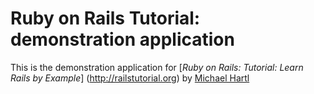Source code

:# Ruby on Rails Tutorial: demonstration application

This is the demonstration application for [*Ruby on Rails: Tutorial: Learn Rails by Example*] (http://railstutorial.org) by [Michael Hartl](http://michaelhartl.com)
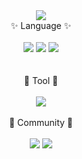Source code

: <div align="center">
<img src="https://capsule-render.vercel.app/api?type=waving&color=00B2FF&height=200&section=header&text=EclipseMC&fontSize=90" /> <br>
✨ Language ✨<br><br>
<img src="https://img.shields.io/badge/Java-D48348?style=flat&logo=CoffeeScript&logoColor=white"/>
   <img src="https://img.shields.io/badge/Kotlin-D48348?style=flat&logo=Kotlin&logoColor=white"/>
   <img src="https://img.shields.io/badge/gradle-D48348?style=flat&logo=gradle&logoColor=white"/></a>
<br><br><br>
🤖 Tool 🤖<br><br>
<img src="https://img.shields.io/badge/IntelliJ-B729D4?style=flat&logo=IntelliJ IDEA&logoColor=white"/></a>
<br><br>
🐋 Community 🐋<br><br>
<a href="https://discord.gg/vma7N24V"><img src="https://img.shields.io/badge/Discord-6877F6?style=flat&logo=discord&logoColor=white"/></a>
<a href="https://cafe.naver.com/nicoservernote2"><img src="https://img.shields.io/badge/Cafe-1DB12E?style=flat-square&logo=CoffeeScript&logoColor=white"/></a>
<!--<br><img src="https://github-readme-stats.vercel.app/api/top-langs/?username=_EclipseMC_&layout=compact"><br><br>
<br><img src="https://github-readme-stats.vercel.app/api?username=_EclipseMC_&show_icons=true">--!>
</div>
==
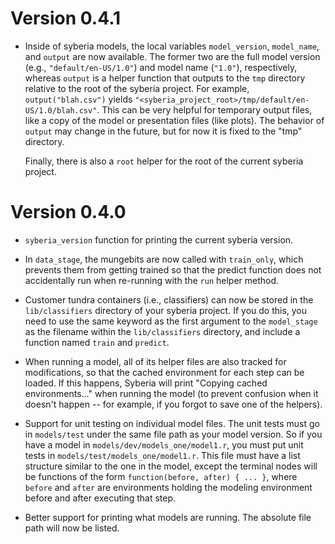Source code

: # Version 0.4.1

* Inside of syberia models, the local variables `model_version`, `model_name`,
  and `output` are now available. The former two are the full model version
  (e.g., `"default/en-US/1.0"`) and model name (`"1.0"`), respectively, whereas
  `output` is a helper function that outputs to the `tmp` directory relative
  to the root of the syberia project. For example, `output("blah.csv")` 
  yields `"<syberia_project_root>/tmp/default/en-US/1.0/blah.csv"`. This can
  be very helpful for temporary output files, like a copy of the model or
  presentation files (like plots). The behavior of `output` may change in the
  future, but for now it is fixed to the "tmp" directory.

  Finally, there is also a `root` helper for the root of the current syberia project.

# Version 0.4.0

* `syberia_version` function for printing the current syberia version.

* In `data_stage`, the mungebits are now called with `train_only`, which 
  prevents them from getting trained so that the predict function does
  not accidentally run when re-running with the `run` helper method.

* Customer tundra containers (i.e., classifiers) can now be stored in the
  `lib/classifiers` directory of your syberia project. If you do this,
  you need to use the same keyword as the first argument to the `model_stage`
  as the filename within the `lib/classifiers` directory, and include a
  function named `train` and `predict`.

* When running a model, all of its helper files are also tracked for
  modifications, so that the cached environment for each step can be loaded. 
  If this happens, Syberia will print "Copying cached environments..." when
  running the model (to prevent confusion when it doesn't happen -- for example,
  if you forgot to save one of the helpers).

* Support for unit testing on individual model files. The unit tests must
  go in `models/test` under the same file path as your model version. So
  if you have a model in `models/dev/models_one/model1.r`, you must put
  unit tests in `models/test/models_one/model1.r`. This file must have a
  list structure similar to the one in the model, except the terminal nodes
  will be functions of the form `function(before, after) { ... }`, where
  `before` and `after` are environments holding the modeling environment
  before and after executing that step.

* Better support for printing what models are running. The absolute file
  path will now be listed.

▸ **What the task requires**
Show every line above in which the word "your" occurs.

▸ **Response**
  `lib/classifiers` directory of your syberia project. If you do this,
  go in `models/test` under the same file path as your model version. So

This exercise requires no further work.